WHAT IS REQUIRED: Say how many lines in the records contain "gravity". The reply must consist of the number alone.

EXERCISE INPUT:
————

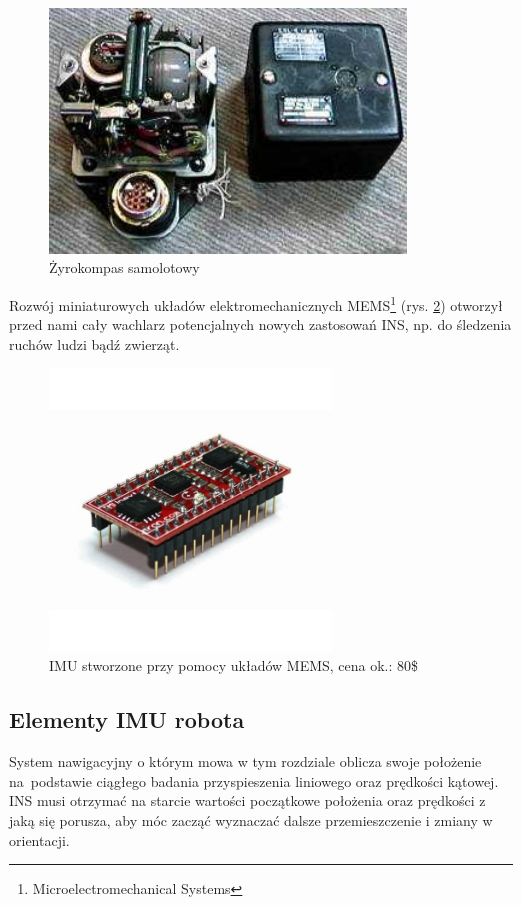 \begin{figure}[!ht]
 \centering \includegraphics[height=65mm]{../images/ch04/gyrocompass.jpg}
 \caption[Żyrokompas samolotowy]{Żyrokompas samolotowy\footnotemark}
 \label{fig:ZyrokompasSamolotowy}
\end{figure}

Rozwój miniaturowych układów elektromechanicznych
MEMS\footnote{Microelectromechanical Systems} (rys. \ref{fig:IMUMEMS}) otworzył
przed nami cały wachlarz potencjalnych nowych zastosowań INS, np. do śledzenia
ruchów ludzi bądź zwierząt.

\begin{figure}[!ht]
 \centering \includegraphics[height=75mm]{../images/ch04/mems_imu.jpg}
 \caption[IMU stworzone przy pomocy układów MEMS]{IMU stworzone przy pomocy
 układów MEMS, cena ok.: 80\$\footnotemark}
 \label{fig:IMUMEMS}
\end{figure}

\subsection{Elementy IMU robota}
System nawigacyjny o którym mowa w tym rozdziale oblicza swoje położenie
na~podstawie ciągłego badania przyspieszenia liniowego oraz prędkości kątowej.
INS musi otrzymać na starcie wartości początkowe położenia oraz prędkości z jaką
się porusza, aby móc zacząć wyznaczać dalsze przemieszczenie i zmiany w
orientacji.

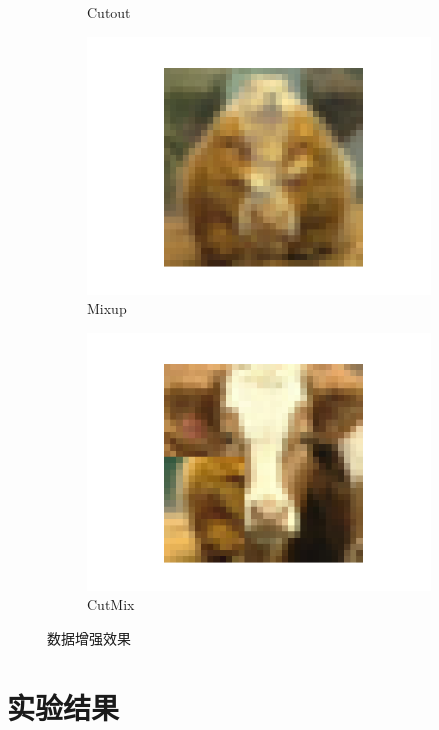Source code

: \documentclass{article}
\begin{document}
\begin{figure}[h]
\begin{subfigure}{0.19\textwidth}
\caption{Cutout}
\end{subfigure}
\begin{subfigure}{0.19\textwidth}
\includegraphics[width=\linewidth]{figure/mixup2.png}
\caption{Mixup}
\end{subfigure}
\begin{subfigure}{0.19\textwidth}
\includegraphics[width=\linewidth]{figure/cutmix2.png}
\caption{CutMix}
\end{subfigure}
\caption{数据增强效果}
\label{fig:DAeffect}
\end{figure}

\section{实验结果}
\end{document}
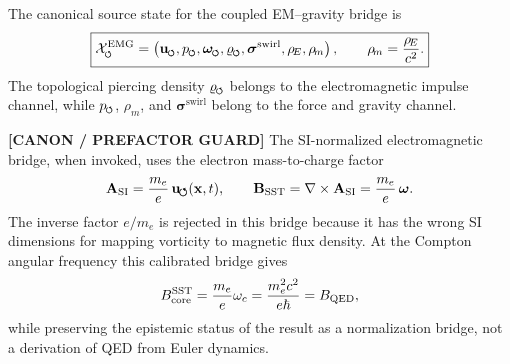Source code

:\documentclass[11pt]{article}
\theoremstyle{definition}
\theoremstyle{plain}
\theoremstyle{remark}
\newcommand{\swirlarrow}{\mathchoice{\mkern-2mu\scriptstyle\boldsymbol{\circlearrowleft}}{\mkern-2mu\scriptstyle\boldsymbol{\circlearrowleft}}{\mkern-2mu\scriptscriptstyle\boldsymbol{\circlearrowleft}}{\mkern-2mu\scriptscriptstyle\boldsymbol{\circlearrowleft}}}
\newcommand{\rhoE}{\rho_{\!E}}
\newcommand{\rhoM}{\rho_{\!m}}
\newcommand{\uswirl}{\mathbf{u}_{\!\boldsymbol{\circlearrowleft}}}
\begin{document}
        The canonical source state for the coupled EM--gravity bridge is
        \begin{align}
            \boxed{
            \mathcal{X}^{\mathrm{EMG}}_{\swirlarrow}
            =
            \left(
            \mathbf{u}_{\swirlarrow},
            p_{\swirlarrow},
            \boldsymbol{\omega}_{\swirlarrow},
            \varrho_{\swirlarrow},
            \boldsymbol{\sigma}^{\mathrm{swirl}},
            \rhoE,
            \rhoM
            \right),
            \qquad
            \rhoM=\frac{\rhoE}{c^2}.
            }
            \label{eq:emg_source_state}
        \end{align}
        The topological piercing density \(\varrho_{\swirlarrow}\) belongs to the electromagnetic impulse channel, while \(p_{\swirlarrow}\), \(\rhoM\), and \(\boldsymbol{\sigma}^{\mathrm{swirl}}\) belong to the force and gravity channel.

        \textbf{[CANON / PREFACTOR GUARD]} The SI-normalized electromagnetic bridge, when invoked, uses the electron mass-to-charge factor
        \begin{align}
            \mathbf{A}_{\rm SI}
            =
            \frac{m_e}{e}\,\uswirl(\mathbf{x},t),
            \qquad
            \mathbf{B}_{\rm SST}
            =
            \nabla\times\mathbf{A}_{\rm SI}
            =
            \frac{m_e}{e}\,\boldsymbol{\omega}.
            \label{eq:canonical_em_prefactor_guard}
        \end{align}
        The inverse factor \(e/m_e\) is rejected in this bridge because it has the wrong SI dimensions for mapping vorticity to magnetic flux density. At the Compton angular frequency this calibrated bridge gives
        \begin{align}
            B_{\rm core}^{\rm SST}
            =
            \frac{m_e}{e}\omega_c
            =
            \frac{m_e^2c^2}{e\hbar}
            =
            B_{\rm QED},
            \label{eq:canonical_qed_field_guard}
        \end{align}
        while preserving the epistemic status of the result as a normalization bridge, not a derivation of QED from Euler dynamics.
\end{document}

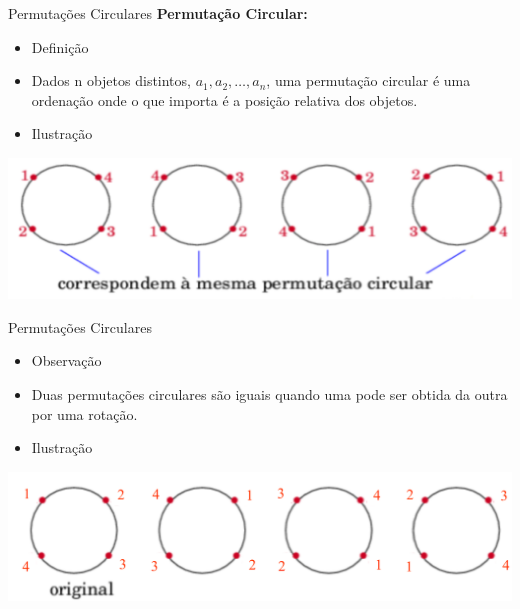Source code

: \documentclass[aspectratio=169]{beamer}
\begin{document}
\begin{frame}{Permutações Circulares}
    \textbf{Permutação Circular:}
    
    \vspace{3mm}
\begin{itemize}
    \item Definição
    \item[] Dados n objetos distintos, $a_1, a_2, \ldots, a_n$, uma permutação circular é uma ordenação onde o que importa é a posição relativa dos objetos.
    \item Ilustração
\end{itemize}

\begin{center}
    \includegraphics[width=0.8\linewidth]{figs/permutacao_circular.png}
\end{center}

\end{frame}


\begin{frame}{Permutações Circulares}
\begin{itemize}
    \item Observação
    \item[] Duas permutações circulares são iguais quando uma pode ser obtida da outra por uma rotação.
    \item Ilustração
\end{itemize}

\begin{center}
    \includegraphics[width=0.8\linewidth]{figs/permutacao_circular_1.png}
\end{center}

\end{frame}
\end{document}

————

THE COMPLETED TASK: 2